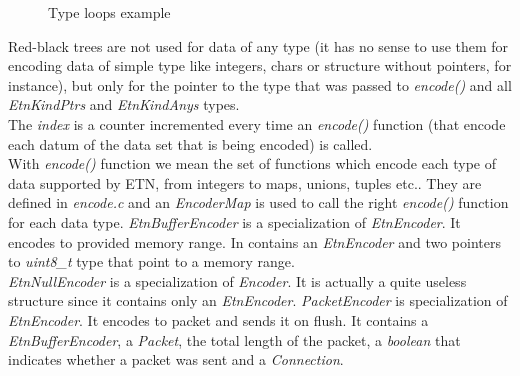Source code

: \begin{figure}[H]
\centering


\caption{Type loops example}
\end{figure}

Red-black trees are not used for data of any type (it has no sense to use them for encoding data of simple type like integers, chars or structure without pointers, for instance), but only for the pointer to the type that was passed to \emph{encode()} and all \emph{EtnKindPtrs} and \emph{EtnKindAnys} types. \\
The \emph{index} is a counter incremented every time an \emph{encode()} function (that encode each datum of the data set that is being encoded) is called. \\
With \emph{encode()} function we mean the set of functions which encode each type of data supported by ETN, from integers to maps, unions, tuples etc.. They are defined in \emph{encode.c} and an \emph{EncoderMap} is used to call the right \emph{encode()} function for each data type.
\emph{EtnBufferEncoder} is a specialization of \emph{EtnEncoder}. It encodes to provided memory range. In contains an \emph{EtnEncoder} and two pointers to \emph{uint8\_t} type that point to a memory range.\\
\emph{EtnNullEncoder} is a specialization of \emph{Encoder}. It is actually a quite useless structure since it contains only an \emph{EtnEncoder}.
\emph{PacketEncoder} is specialization of \emph{EtnEncoder}. 
It encodes to packet and sends it on flush. It contains a \emph{EtnBufferEncoder}, a \emph{Packet}, the total length of the packet, a \emph{boolean} that indicates whether a packet was sent and a \emph{Connection}.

☆ ☆ ☆

** THE TASK **
Give the entries back verbatim and omit the images.

** REPLY TO THE TASK **
Source code

: \begin{figure}[H]
\centering


\caption{Type loops example}
\end{figure}

Red-black trees are not used for data of any type (it has no sense to use them for encoding data of simple type like integers, chars or structure without pointers, for instance), but only for the pointer to the type that was passed to \emph{encode()} and all \emph{EtnKindPtrs} and \emph{EtnKindAnys} types. \\
The \emph{index} is a counter incremented every time an \emph{encode()} function (that encode each datum of the data set that is being encoded) is called. \\
With \emph{encode()} function we mean the set of functions which encode each type of data supported by ETN, from integers to maps, unions, tuples etc.. They are defined in \emph{encode.c} and an \emph{EncoderMap} is used to call the right \emph{encode()} function for each data type.
\emph{EtnBufferEncoder} is a specialization of \emph{EtnEncoder}. It encodes to provided memory range. In contains an \emph{EtnEncoder} and two pointers to \emph{uint8\_t} type that point to a memory range.\\
\emph{EtnNullEncoder} is a specialization of \emph{Encoder}. It is actually a quite useless structure since it contains only an \emph{EtnEncoder}.
\emph{PacketEncoder} is specialization of \emph{EtnEncoder}. 
It encodes to packet and sends it on flush. It contains a \emph{EtnBufferEncoder}, a \emph{Packet}, the total length of the packet, a \emph{boolean} that indicates whether a packet was sent and a \emph{Connection}.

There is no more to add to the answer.